Le mur se rapproche, accélérons !

« Les technocrates, si on leur donnait le Sahara, dans cinq ans il faudrait qu’ils achètent du sable ailleurs. »

On aurait sans doute mieux fait de leur fourguer le sahara, ça aurait certainement emmerdé moins de monde. Au lieu de ça, on a eu l’idée géniale de les laisser seuls aux commandes de la production d’énergie.

Et les résultats sont éloquents ! En 2008, ribambelle de coupures parce qu’il y a eu du vent. En 2009, tripotée de coupures parce qu’il a fait froid. C’est vrai qu’avant c’était autre chose ! Je suis persuadé que c’est le réchauffement climatique qui est responsable de l’apparition du vent  et…du froid.

Si l’on rajoute quelques grève par ci par , sans lesquelles la France ne serait plus la France, on finit, dans la joie et la bonne humeur, de franchir durablement la frontière qui sépare le statut d’exportateur de celui d’importateur.

Se retrouver à importer de l’électricité lorsqu’on est à la tête du 2ème parc électronucléaire au monde, voilà la démonstration éclatante de la compétence de nos chers technocrates.

Vite, ça chauffe comme ils disent à la télé. Réagissons vite ! Comme on pouvait s’y attendre s’agissant de l’Etat, les mesures prises sont à la fois parfaitement démagogiques et à côté de la plaque. En effet, pour être surs de pas se geler les miches pendant l’hiver, on va…acheter des panneaux solaires. Oui, oui, des panneaux solaires, ces machins hors de prix et bourrés de cadmium. Rappelons que le cadmium en question est un métal lourd hautement toxique et dont on ne sait absolument pas quoi faire au moment de lourder les panneaux usagés. Se ruiner pour remplacer des déchets radioactifs par des métaux lourds, en voilà une vraie idée de merde, d’autant plus qu’on oublie vaguement de produire de l’électricité dans le nouveau modèle.

En effet, l’objectif du Grenelle de l’environnement est de produire 1% de la consommation nationale en 2020 au moyen de panneaux solaires. Et pendant que l’on s’attache à opérer un transfert de richesse directement depuis la poche de ceux qui viennent de prendre la crise en pleine poire vers ceux qui sont à la recherche d’un crédit d’impôt, la situation du nucléaire, qui représente quand même un petit 80% de la production électrique française, se dégrade.

Le micro-ondes du futur

EDF est une « entreprise » lourdement endettée, que l’on voit donc mal mener à bien le nécessaire renouvellement du parc de centrales. 42 petits milliards, pensez donc, c’est rien du tout.

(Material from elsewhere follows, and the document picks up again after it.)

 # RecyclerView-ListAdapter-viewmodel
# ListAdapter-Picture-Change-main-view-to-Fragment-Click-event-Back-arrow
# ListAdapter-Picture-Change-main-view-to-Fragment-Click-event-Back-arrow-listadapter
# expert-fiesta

Ledit parc de centrales affiche un taux de disponibilité de l’ordre de 78%, en net recul ces dernières années et en net retrait par rapport aux standards mondiaux (de 85% à 90% pour les meilleurs).

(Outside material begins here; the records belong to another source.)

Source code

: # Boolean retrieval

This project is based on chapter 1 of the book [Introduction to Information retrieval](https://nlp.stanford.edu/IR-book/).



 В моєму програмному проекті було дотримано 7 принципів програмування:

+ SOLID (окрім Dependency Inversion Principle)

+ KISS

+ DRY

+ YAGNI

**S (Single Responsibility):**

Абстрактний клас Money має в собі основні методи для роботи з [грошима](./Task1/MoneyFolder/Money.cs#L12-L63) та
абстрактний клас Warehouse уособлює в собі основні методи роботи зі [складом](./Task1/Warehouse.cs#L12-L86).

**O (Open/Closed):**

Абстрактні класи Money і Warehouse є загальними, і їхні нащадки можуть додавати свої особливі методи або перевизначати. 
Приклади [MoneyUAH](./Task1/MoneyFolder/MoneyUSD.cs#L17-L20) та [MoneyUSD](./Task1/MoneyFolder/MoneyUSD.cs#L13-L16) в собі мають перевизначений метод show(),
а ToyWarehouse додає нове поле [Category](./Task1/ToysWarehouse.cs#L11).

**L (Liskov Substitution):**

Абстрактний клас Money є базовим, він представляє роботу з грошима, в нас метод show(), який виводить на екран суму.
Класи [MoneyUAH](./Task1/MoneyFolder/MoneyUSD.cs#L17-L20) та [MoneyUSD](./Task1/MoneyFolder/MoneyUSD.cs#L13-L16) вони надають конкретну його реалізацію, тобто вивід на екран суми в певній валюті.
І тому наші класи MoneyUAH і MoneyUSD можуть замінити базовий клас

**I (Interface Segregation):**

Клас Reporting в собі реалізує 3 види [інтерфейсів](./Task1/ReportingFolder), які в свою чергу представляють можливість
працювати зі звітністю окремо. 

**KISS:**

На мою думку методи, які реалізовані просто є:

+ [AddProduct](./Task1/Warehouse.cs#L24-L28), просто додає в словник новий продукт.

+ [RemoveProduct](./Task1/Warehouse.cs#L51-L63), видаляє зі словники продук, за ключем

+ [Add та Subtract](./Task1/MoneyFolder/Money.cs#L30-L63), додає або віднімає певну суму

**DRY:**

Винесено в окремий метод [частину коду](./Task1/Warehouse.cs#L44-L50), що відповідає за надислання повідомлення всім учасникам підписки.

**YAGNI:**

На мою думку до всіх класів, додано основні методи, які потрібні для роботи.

De l’aveu même de l’ancien patron d’EDF, il existe un déficit important d’investissement, tant dans les outils de maintenance que de production. Car dans un souci évident de l’intérêt général, nos élites se sont attachées à cadenasser le marché national tout en allant faire leurs emplettes à l’étranger pour la somme rondelette de 14 milliards. Que voulez vous, avec des moyens limités, on ne peut pas se permettre de tout faire.

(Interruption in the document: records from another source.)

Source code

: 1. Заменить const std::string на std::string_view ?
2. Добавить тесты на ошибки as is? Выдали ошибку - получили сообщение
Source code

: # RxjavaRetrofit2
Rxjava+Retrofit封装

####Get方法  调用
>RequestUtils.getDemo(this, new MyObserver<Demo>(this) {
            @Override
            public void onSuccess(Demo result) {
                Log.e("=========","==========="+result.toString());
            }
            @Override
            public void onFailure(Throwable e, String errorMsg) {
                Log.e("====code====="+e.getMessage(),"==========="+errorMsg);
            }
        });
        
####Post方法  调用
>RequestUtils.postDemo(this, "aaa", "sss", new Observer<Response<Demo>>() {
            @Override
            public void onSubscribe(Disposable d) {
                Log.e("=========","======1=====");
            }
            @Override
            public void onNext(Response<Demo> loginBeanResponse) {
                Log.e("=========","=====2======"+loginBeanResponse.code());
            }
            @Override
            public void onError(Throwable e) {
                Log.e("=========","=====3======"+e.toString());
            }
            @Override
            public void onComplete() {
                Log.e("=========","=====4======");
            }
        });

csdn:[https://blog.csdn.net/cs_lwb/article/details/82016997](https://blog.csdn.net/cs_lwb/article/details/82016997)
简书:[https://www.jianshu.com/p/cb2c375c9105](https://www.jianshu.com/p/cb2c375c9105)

Mais réjouissons nous, car en France on est un phare de l’innovation et on va tout péter avec nos supers nouvelles technologies, notamment celle qu’on appelle EPR.

Pardon, on me signale dans l’oreillette que les EPR sont largement trop chers pour s’imposer face à la concurrence et que pour ne rien gâcher, leur sécurité est remise en question par 3 agences de sécurité. C’est trop cher et ça marche mal, dites, ça serait pas encore nos technocrates qui se cachent derrière cette magistrale réussite industrielle ?

L’équipe de France du nucléaire comme elle se désigne elle-même se rue comme un seul homme vers le mur. La question de la pérennité du nucléaire français se pose et la seule problématique qui intéresse nos technocrates est celle du réchauffement climatique dont la vacuité a été démontrée depuis longtemps.

Coincés d’un côté par une gestion soviétique du secteur énergétique caractérisée par la dilution des responsabilités, la détermination des prix par l’administration et la mainmise de la CGT sur le CE d’EDF et de l’autre par le lobbying rétrograde des écolos et autres altermondialeux, on risque bien de devoir un de ces quatre ressortir le poêle de mémé.

Mais ne nous inquiétons pas trop, il parait qu’on peut prolonger la durée de vie des centrales existantes jusqu’à 40 voire 50 ans.